It happens, from time to time, that an email from an earnest publishing student detaches itself from the mysterious ether of cyberspace and shows up in my inbox, professing a staunch admiration for the press and a desire to know more about the company. I always bask in the glow of that first sentence because the next invariably admits that the inquiry was prompted by a school project. But though the interest isn’t necessarily organic, it’s still flattering, I suppose, to know that at least the student’s valiant instructor values our humble press enough to ask young, impressionable students to report on the inner workings of the Porcupine’s Quill.

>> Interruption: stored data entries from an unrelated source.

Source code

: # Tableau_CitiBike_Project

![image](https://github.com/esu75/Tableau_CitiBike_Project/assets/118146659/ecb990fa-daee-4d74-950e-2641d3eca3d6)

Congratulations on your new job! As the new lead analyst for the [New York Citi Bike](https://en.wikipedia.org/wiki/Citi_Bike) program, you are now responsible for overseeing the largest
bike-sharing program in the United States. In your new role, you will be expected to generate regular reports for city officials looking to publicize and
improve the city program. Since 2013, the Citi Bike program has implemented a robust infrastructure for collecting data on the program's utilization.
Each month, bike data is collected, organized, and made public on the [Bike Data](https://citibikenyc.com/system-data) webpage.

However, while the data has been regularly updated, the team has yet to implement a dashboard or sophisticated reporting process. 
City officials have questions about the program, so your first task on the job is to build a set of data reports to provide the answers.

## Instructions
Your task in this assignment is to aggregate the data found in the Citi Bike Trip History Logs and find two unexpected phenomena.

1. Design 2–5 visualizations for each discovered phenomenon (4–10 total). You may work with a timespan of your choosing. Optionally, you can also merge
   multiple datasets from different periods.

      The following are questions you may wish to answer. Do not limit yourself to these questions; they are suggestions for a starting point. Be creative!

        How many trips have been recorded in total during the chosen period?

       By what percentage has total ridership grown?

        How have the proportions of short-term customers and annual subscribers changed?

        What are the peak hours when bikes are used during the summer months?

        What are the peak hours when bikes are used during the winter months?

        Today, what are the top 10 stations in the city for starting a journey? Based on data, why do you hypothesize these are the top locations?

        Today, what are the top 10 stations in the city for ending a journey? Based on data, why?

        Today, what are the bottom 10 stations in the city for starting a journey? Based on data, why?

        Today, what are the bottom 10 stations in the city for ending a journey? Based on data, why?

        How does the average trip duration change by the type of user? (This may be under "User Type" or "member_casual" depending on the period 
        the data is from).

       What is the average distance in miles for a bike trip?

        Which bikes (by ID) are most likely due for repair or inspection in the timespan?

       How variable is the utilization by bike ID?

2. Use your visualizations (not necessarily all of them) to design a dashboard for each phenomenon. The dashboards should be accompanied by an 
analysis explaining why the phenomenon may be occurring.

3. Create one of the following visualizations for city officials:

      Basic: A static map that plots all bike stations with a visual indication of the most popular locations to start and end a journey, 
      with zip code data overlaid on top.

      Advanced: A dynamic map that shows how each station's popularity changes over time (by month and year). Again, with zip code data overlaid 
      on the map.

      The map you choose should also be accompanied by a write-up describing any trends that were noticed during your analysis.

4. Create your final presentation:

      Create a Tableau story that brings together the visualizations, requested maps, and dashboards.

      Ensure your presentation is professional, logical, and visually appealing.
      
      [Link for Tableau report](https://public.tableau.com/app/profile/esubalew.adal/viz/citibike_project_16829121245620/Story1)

Just a few weeks ago, an enterprising student from my alma mater contacted PQL with several good questions about the operation of the press. She was compiling information for an assignment on small presses, and wanted to know more about ours. I was tickled—mostly because I had done a similar assignment a few years prior at the behest of the same professor. It made me remember what it was like to be a student, completely baffled by the disconnect between my life and the buzzing offices of Canadian publishing.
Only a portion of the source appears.